Dear All:
I am attempting to use kNN in a recommendation engine. I am new to ML and new
to Sci-Kit Learn. I have found the community enormously helpful and was
directed to submit my question to this mailing list instead of SO. I searched
questions asked in 2012 and 2013 for something similar to mine but didn't find
anything; and I didn't see a rules section barring the ignorant from asking
questions here, so I'll ask away.
As suggested in the subject line, I am attempting to perform a nearest
neighbors analysis (unsupervised, I hope) on documents I collected from around
the web. I have read through Sci-Kit's kNN documentation, I am working from
the Nearest Centroid Example, and based on this documentation's notes section I
am confident that Sci-Kit's kNN can classify text.

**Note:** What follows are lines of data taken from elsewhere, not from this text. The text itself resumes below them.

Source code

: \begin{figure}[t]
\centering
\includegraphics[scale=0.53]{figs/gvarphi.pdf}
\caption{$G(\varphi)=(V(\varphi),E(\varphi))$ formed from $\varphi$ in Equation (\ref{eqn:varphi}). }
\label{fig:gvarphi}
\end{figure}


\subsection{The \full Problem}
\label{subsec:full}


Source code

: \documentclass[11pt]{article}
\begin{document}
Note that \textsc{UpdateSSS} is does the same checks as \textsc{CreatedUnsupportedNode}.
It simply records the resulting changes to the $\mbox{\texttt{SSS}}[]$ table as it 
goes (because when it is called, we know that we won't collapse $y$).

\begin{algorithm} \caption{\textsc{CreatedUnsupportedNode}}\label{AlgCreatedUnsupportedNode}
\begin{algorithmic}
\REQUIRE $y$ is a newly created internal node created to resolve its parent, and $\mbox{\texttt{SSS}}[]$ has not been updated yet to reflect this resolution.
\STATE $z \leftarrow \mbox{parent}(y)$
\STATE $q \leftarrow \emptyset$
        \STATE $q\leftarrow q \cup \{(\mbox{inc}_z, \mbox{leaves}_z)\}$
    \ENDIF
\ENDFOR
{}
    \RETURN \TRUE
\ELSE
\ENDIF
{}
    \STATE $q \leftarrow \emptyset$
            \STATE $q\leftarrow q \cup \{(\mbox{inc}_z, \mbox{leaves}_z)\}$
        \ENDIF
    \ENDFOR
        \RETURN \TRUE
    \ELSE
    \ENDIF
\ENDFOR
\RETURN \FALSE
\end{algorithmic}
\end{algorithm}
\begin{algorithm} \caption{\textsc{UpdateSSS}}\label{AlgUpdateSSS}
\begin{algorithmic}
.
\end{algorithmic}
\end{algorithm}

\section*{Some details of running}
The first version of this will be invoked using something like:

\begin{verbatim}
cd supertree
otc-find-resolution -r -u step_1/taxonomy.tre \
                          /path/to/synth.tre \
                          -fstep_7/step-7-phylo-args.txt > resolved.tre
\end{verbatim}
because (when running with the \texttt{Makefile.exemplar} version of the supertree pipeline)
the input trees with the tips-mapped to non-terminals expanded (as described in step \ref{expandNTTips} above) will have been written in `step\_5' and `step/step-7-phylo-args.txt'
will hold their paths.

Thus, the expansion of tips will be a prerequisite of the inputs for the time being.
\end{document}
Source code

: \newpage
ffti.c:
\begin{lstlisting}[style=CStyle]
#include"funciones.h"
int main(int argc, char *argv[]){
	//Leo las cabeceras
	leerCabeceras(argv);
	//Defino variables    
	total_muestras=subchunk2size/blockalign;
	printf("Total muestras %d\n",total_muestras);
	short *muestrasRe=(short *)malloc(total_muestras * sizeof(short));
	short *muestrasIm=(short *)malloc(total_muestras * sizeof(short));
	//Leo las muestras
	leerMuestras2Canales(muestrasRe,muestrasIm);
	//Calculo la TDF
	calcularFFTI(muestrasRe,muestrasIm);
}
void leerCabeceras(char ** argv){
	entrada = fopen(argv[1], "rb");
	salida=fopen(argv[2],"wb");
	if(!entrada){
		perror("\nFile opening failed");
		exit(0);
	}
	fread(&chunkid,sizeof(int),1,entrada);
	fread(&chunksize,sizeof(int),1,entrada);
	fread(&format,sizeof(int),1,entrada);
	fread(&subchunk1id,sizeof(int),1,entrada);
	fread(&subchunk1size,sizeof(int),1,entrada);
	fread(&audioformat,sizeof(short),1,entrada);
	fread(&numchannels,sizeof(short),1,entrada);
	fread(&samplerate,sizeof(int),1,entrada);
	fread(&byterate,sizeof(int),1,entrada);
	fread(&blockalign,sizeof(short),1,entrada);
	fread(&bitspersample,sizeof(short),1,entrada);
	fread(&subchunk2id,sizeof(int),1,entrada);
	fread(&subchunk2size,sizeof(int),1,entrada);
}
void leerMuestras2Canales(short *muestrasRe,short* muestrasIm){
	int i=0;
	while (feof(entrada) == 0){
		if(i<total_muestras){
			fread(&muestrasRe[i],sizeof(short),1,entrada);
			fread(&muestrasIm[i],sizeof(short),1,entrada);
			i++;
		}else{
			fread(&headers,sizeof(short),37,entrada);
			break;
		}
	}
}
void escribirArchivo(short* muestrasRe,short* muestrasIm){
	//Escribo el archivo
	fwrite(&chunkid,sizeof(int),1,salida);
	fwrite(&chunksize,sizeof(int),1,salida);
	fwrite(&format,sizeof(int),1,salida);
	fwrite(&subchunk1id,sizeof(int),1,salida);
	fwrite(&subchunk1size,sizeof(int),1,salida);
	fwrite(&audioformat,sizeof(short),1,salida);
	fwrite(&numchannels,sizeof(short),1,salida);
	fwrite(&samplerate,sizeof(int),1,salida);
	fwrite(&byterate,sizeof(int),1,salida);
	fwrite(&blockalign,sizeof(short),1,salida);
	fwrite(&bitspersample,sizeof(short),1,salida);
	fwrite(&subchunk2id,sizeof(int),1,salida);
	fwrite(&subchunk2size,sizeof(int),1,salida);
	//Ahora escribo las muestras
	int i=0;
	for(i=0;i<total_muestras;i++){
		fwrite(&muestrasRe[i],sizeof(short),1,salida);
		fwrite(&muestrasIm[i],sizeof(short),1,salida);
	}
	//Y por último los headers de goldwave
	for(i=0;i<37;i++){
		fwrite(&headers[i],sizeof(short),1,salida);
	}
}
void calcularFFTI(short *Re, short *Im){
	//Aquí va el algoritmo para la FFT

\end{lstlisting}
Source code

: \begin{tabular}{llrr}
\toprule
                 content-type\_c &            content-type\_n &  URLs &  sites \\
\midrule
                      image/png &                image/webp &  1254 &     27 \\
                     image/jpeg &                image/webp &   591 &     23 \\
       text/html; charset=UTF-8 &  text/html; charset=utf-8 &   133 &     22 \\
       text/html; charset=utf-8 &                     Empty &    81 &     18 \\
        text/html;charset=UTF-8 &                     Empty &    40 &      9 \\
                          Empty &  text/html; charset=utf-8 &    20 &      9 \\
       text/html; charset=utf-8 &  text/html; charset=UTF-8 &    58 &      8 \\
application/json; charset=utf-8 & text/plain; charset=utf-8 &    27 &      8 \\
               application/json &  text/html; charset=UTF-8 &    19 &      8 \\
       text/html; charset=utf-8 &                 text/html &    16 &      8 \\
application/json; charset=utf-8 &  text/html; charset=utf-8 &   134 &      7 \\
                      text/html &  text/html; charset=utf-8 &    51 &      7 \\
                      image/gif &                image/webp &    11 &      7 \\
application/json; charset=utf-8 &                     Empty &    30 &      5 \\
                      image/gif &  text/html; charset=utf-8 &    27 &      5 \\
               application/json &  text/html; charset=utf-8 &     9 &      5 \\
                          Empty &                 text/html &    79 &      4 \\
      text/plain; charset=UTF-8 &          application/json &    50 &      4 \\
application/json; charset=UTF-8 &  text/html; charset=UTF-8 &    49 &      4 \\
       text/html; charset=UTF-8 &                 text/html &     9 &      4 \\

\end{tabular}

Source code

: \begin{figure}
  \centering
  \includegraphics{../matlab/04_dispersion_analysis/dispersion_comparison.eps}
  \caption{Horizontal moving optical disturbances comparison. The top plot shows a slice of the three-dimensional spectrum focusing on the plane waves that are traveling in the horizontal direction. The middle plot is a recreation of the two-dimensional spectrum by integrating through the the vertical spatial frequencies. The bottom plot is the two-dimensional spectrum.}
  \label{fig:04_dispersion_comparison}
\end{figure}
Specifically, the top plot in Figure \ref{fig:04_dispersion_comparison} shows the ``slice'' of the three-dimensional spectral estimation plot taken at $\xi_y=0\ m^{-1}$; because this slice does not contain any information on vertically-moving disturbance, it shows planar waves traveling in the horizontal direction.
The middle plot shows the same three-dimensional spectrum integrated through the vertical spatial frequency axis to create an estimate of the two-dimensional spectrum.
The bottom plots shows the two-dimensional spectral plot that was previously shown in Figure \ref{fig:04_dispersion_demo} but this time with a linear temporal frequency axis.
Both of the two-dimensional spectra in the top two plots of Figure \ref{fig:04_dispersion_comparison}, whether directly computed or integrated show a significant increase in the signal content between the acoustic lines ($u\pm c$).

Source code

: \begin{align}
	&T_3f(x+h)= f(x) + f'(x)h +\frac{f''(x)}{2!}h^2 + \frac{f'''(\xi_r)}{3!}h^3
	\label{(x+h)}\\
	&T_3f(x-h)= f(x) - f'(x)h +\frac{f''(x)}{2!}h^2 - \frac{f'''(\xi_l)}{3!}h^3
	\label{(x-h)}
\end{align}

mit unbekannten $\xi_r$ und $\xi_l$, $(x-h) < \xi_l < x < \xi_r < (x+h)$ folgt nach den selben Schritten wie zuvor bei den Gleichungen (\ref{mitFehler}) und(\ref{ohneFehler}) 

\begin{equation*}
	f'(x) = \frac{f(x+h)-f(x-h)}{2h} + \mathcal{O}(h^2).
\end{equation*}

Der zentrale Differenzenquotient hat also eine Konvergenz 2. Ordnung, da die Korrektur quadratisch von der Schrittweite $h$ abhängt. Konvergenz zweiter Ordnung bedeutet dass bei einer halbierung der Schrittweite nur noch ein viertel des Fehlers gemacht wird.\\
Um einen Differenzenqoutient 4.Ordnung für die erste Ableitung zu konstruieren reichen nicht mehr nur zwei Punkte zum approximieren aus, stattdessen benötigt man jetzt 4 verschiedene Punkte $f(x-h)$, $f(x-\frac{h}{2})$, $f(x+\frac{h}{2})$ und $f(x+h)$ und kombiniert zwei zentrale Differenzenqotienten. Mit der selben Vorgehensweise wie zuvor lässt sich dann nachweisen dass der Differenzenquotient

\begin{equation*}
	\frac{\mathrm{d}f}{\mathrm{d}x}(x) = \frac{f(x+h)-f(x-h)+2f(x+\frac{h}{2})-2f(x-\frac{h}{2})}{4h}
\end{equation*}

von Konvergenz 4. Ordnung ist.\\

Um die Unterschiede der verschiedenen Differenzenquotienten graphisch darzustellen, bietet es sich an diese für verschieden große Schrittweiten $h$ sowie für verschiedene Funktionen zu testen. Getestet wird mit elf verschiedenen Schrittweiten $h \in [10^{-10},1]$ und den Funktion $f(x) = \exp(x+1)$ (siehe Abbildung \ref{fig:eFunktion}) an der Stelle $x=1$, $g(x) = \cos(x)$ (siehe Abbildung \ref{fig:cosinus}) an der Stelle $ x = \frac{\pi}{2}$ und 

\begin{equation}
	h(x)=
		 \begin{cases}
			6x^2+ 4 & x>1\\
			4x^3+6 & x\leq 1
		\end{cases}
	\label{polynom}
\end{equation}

What I'm struggling with is placing the numerical values I can and have
retrieved (tf-idf vector; cosine & euclidean matrices) from my documents into a
format that I can then successfully pass them to the kNN algorithm. Two
specific questions:
1. Format of X. In the Nearest Centroid Example, X
("X=iris.data[:,:2]") returns a 2D array that looks like this: [...[ 6.7 3.3]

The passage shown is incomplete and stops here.